[Work to be completed]
After reading the entries below, copy word for word the lines from the first through the line containing "### UHF (Standing", and stop there.

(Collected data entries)
════════════════

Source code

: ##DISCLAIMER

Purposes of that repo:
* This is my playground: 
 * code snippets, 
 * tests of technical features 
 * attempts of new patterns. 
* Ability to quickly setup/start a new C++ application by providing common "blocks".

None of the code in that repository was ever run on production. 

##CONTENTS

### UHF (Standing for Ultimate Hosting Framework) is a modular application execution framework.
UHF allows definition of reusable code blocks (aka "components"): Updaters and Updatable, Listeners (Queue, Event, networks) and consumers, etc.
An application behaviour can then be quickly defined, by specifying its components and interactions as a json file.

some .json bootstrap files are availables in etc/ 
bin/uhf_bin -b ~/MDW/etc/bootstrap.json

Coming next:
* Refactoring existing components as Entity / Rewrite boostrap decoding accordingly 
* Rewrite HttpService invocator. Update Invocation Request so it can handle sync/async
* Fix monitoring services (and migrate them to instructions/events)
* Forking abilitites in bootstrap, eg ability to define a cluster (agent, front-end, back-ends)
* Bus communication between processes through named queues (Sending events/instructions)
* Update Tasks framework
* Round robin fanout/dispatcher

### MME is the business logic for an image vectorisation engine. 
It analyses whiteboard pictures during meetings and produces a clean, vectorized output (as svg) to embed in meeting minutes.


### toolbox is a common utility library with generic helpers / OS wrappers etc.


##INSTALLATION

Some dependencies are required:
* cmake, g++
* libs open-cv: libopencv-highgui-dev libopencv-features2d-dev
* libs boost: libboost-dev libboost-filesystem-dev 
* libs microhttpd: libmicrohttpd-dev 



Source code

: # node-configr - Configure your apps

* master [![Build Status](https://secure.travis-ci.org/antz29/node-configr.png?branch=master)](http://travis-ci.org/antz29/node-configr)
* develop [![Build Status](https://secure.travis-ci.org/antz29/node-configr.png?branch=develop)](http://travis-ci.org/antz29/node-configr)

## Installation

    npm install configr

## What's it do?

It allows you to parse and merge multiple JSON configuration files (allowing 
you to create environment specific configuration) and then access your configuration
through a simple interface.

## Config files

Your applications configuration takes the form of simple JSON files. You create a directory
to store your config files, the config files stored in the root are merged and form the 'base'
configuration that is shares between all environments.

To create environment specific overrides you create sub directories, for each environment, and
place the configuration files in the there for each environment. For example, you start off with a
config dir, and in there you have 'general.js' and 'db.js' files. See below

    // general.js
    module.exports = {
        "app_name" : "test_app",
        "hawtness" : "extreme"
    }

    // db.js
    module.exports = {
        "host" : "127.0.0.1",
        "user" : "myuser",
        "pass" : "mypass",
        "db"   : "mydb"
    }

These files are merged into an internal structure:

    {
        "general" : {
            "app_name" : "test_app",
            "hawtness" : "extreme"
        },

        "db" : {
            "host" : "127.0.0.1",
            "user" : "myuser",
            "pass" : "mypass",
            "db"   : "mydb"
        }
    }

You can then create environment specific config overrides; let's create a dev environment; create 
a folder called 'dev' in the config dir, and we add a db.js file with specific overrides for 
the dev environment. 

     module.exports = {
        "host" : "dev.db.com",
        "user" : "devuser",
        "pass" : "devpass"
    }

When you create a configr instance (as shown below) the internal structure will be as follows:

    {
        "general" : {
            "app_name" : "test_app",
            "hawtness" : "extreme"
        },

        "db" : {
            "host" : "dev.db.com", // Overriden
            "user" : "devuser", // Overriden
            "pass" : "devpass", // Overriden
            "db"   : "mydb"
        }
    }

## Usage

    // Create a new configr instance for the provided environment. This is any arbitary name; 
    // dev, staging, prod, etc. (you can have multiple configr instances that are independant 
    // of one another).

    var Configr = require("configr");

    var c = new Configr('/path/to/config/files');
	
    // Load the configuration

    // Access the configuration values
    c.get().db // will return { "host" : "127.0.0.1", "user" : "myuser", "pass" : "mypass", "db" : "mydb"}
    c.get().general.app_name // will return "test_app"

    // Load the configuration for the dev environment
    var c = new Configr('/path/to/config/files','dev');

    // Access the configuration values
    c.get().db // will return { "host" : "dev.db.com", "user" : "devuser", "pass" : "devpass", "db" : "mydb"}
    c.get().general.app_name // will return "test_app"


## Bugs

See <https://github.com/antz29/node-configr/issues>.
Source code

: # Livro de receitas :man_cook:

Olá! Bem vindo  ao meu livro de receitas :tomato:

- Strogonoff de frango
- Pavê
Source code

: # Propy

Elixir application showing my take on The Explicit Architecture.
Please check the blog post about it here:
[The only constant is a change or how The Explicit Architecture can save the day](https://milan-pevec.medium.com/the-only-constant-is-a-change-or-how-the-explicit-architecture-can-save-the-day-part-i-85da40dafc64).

════════════════

[Answer box]
Source code

: ##DISCLAIMER

Purposes of that repo:
* This is my playground: 
 * code snippets, 
 * tests of technical features 
 * attempts of new patterns. 
* Ability to quickly setup/start a new C++ application by providing common "blocks".

None of the code in that repository was ever run on production. 

##CONTENTS

### UHF (Standing for Ultimate Hosting Framework) is a modular application execution framework.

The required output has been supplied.